Records from a data source:
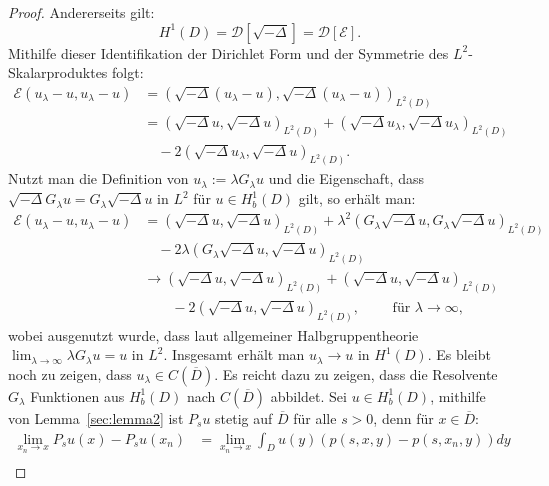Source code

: \documentclass[10pt, a4paper, leqno, twoside, bibliography=totocnumbered, final]{scrartcl}
\theoremstyle{definition}
\theoremstyle{plain}%
\theoremstyle{remark}
\begin{document}
\begin{proof}
Andererseits gilt:
\begin{equation}
H^1(D) = \mathcal{D}[\sqrt{-\Delta}] = \mathcal{D}[\mathcal{E}].
\end{equation}
Mithilfe dieser Identifikation der Dirichlet Form und der Symmetrie des $L^2$-Skalarproduktes folgt:
\begin{align*}
\mathcal{E}\left(u_{\lambda} - u, u_{\lambda} - u\right) & = \left( \sqrt{-\Delta} \left(u_{\lambda} - u\right), \sqrt{-\Delta} \left(u_{\lambda} - u\right) \right)_{L^2(D)} \\
& = \left( \sqrt{-\Delta} u, \sqrt{-\Delta}  u \right)_{L^2(D)}  + \left( \sqrt{-\Delta} u_{\lambda}, \sqrt{-\Delta} u_{\lambda} \right)_{L^2(D)} \\
& \quad -2 \left( \sqrt{-\Delta} u_{\lambda}, \sqrt{-\Delta} u \right)_{L^2(D)}.
\end{align*}
Nutzt man die Definition von $ u_{\lambda} := \lambda G_{\lambda} u $ und die Eigenschaft, dass $ \sqrt{-\Delta} G_{\lambda} u = G_{\lambda} \sqrt{-\Delta} u $ in $L^2$ für $ u \in H^1_b(D) $ gilt, so erhält man:
\begin{align*}
\mathcal{E}\left(u_{\lambda} - u, u_{\lambda} - u\right) & = \left( \sqrt{-\Delta} u, \sqrt{-\Delta}  u \right)_{L^2(D)}  + \lambda^2 \left( G_{\lambda} \sqrt{-\Delta} u, G_{\lambda} \sqrt{-\Delta} u \right)_{L^2(D)} \\
& \quad -2 \lambda \left( G_{\lambda} \sqrt{-\Delta} u, \sqrt{-\Delta} u \right)_{L^2(D)} \\
& \to \left( \sqrt{-\Delta} u, \sqrt{-\Delta}  u \right)_{L^2(D)}  + \left( \sqrt{-\Delta} u, \sqrt{-\Delta} u \right)_{L^2(D)} \\
& \qquad -2 \left( \sqrt{-\Delta} u, \sqrt{-\Delta} u \right)_{L^2(D)}, \qquad \text{ für } \lambda \to \infty, 
\end{align*}
wobei ausgenutzt wurde, dass laut allgemeiner Halbgruppentheorie $ \lim_{\lambda \to \infty} \lambda G_{\lambda} u = u $ in $L^2$. Insgesamt erhält man $ u_{\lambda} \to u $ in $H^1(D)$. Es bleibt noch zu zeigen, dass $ u_{\lambda} \in C(\overline{D}) $. Es reicht dazu zu zeigen, dass die Resolvente $ G_{\lambda} $ Funktionen aus $H^1_b(D)$ nach $ C(\overline{D}) $ abbildet. Sei $u \in H^1_b(D)$, mithilfe von Lemma~\ref{sec:lemma2} ist $ P_s u $ stetig auf $ \overline{D} $ für alle $ s > 0 $, denn für $ x \in \overline{D} $:
\begin{align*}
\lim_{x_n \to x} P_s u(x) - P_s u(x_n) & = \lim_{x_n \to x} \int_D u(y) (p(s,x,y) - p(s,x_n,y)) dy \\

\end{align*}
\end{proof}
\end{document}
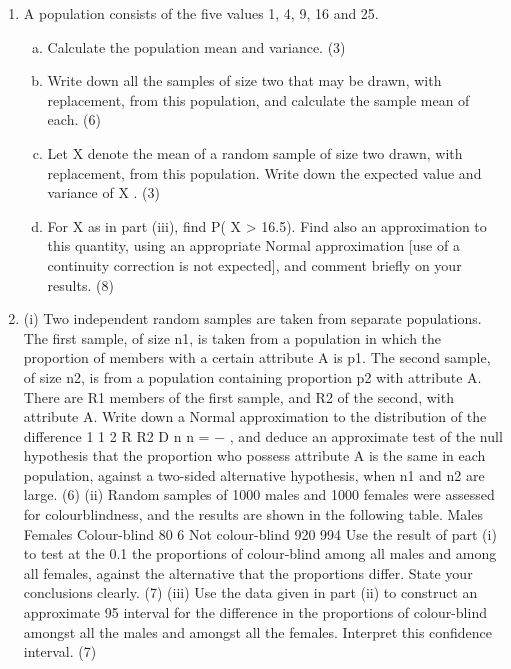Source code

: \begin{enumerate}
\item  A population consists of the five values 1, 4, 9, 16 and 25.
\begin{enumerate}[(a)]
\item Calculate the population mean and variance. (3)
\item Write down all the samples of size two that may be drawn, with replacement,
from this population, and calculate the sample mean of each. (6)
\item Let X denote the mean of a random sample of size two drawn, with
replacement, from this population. Write down the expected value and
variance of X . (3)
\item For X as in part (iii), find P( X > 16.5). Find also an approximation to this
quantity, using an appropriate Normal approximation [use of a continuity
correction is not expected], and comment briefly on your results. (8)
\end{enumerate}

\item (i) Two independent random samples are taken from separate populations. The
first sample, of size n1, is taken from a population in which the proportion of
members with a certain attribute A is p1. The second sample, of size n2, is
from a population containing proportion p2 with attribute A. There are R1
members of the first sample, and R2 of the second, with attribute A.
Write down a Normal approximation to the distribution of the difference
1
1 2
R R2 D
n n = − , and deduce an approximate test of the null hypothesis that the
proportion who possess attribute A is the same in each population, against a
two-sided alternative hypothesis, when n1 and n2 are large.
(6)
(ii) Random samples of 1000 males and 1000 females were assessed for colourblindness,
and the results are shown in the following table.
Males Females
Colour-blind 80 6
Not colour-blind 920 994
Use the result of part (i) to test at the 0.1%
the proportions of colour-blind among all males and among all females, against
the alternative that the proportions differ. State your conclusions clearly.
(7)
(iii) Use the data given in part (ii) to construct an approximate 95%
interval for the difference in the proportions of colour-blind amongst all the
males and amongst all the females. Interpret this confidence interval.
(7)


\end{enumerate}
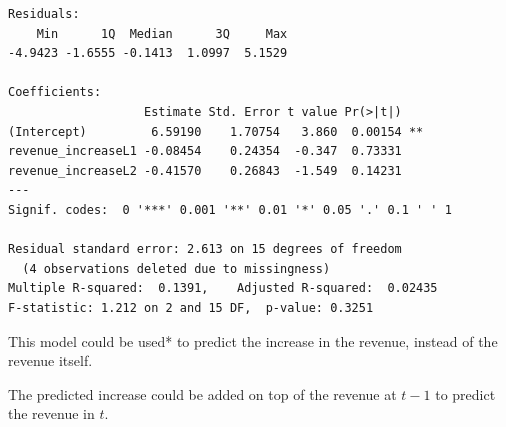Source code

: \documentclass{beamer}\usepackage[]{graphicx}\usepackage[]{color}
\makeatletter
\newenvironment{kframe}{%
 \def\at@end@of@kframe{}%
 \ifinner\ifhmode%
  \def\at@end@of@kframe{\end{minipage}}%
  \begin{minipage}{\columnwidth}%
 \fi\fi%
 \def\FrameCommand##1{\hskip\@totalleftmargin \hskip-\fboxsep
 \colorbox{shadecolor}{##1}\hskip-\fboxsep
     \hskip-\linewidth \hskip-\@totalleftmargin \hskip\columnwidth}%
 \MakeFramed {\advance\hsize-\width
   \@totalleftmargin\z@ \linewidth\hsize
   \@setminipage}}%
 {\par\unskip\endMakeFramed%
 \at@end@of@kframe}
\newenvironment{knitrout}{}{} %
\makeatother
\begin{document}
\begin{darkframes}
\begin{frame}[fragile]
\begin{knitrout}
\begin{kframe}
\begin{verbatim}
Residuals:
    Min      1Q  Median      3Q     Max 
-4.9423 -1.6555 -0.1413  1.0997  5.1529 

Coefficients:
                   Estimate Std. Error t value Pr(>|t|)   
(Intercept)         6.59190    1.70754   3.860  0.00154 **
revenue_increaseL1 -0.08454    0.24354  -0.347  0.73331   
revenue_increaseL2 -0.41570    0.26843  -1.549  0.14231   
---
Signif. codes:  0 '***' 0.001 '**' 0.01 '*' 0.05 '.' 0.1 ' ' 1

Residual standard error: 2.613 on 15 degrees of freedom
  (4 observations deleted due to missingness)
Multiple R-squared:  0.1391,	Adjusted R-squared:  0.02435 
F-statistic: 1.212 on 2 and 15 DF,  p-value: 0.3251
\end{verbatim}
\end{kframe}
\end{knitrout}
     \end{frame}
    
    
    \begin{frame}[fragile]
     \fontsize{9}{9}\selectfont
        This model could be used* to predict the increase in the revenue, instead of the revenue itself.
        \bigskip
        
        The predicted increase could be added on top of the revenue at $t-1$ to predict the revenue in $t$.

     \end{frame}



    
  \end{darkframes}
\end{document}
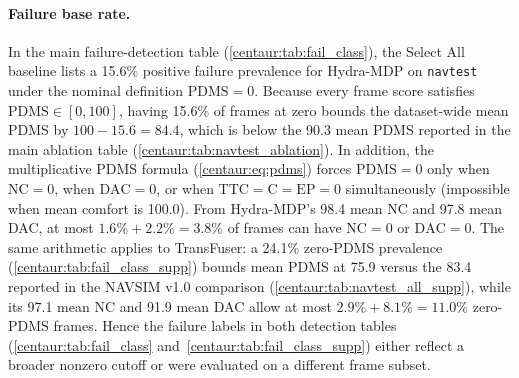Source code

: \paragraph{Failure base rate.} In the main failure-detection table (\ref{centaur:tab:fail_class}), the Select All baseline lists a 15.6\% positive failure prevalence for Hydra-MDP on \texttt{navtest} under the nominal definition $\mathrm{PDMS}=0$. Because every frame score satisfies $\mathrm{PDMS} \in [0, 100]$, having 15.6\% of frames at zero bounds the dataset-wide mean PDMS by $100 - 15.6 = 84.4$, which is below the 90.3 mean PDMS reported in the main ablation table (\ref{centaur:tab:navtest_ablation}). In addition, the multiplicative PDMS formula (\ref{centaur:eq:pdms}) forces $\mathrm{PDMS}=0$ only when $\mathrm{NC}=0$, when $\mathrm{DAC}=0$, or when $\mathrm{TTC}=\mathrm{C}=\mathrm{EP}=0$ simultaneously (impossible when mean comfort is 100.0). From Hydra-MDP's 98.4 mean NC and 97.8 mean DAC, at most $1.6\% + 2.2\% = 3.8\%$ of frames can have $\mathrm{NC}=0$ or $\mathrm{DAC}=0$. The same arithmetic applies to TransFuser: a 24.1\% zero-PDMS prevalence (\ref{centaur:tab:fail_class_supp}) bounds mean PDMS at 75.9 versus the 83.4 reported in the NAVSIM v1.0 comparison (\ref{centaur:tab:navtest_all_supp}), while its 97.1 mean NC and 91.9 mean DAC allow at most $2.9\% + 8.1\% = 11.0\%$ zero-PDMS frames. Hence the failure labels in both detection tables (\ref{centaur:tab:fail_class} and~\ref{centaur:tab:fail_class_supp}) either reflect a broader nonzero cutoff or were evaluated on a different frame subset.

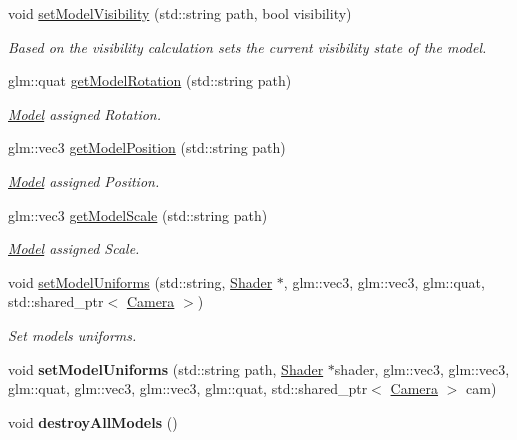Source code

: \begin{DoxyCompactItemize}
void \hyperlink{class_resource_manager_a6e25cafdac62920c553b570604812650}{set\+Model\+Visibility} (std\+::string path, bool visibility)
\begin{DoxyCompactList}\small\item\em Based on the visibility calculation sets the current visibility state of the model. \end{DoxyCompactList}\item 
glm\+::quat \hyperlink{class_resource_manager_a45899dc887c74ecabcc3fce5e079b4e4}{get\+Model\+Rotation} (std\+::string path)
\begin{DoxyCompactList}\small\item\em \hyperlink{class_model}{Model} assigned Rotation. \end{DoxyCompactList}\item 
glm\+::vec3 \hyperlink{class_resource_manager_a61f0223aaee7a6b11e197a4b68c0d17d}{get\+Model\+Position} (std\+::string path)
\begin{DoxyCompactList}\small\item\em \hyperlink{class_model}{Model} assigned Position. \end{DoxyCompactList}\item 
glm\+::vec3 \hyperlink{class_resource_manager_a7f6456c08e57b52fa66ce2c293b6a947}{get\+Model\+Scale} (std\+::string path)
\begin{DoxyCompactList}\small\item\em \hyperlink{class_model}{Model} assigned Scale. \end{DoxyCompactList}\item 
void \hyperlink{class_resource_manager_a538b1d86fac74708cd854ca185e8a716}{set\+Model\+Uniforms} (std\+::string, \hyperlink{class_shader}{Shader} $\ast$, glm\+::vec3, glm\+::vec3, glm\+::quat, std\+::shared\+\_\+ptr$<$ \hyperlink{class_camera}{Camera} $>$)
\begin{DoxyCompactList}\small\item\em Set model\textquotesingle{}s uniforms. \end{DoxyCompactList}\item 
void {\bfseries set\+Model\+Uniforms} (std\+::string path, \hyperlink{class_shader}{Shader} $\ast$shader, glm\+::vec3, glm\+::vec3, glm\+::quat, glm\+::vec3, glm\+::vec3, glm\+::quat, std\+::shared\+\_\+ptr$<$ \hyperlink{class_camera}{Camera} $>$ cam)\hypertarget{class_resource_manager_a6da9fd1a7b8c939b850a5ed23158a781}{}\label{class_resource_manager_a6da9fd1a7b8c939b850a5ed23158a781}

\item 
void {\bfseries destroy\+All\+Models} ()\hypertarget{class_resource_manager_af05090de2a0ab1186c7b6f9669345b4b}{}\label{class_resource_manager_af05090de2a0ab1186c7b6f9669345b4b}


\end{DoxyCompactItemize}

→ AIM OF THE EXERCISE
Copy out the lines of the data where the string "that" occurs.

→ ANSWER TO THIS PROBLEM
\item Write down all the samples of size two that may be drawn, with replacement,
n n = − , and deduce an approximate test of the null hypothesis that the
the alternative that the proportions differ. State your conclusions clearly.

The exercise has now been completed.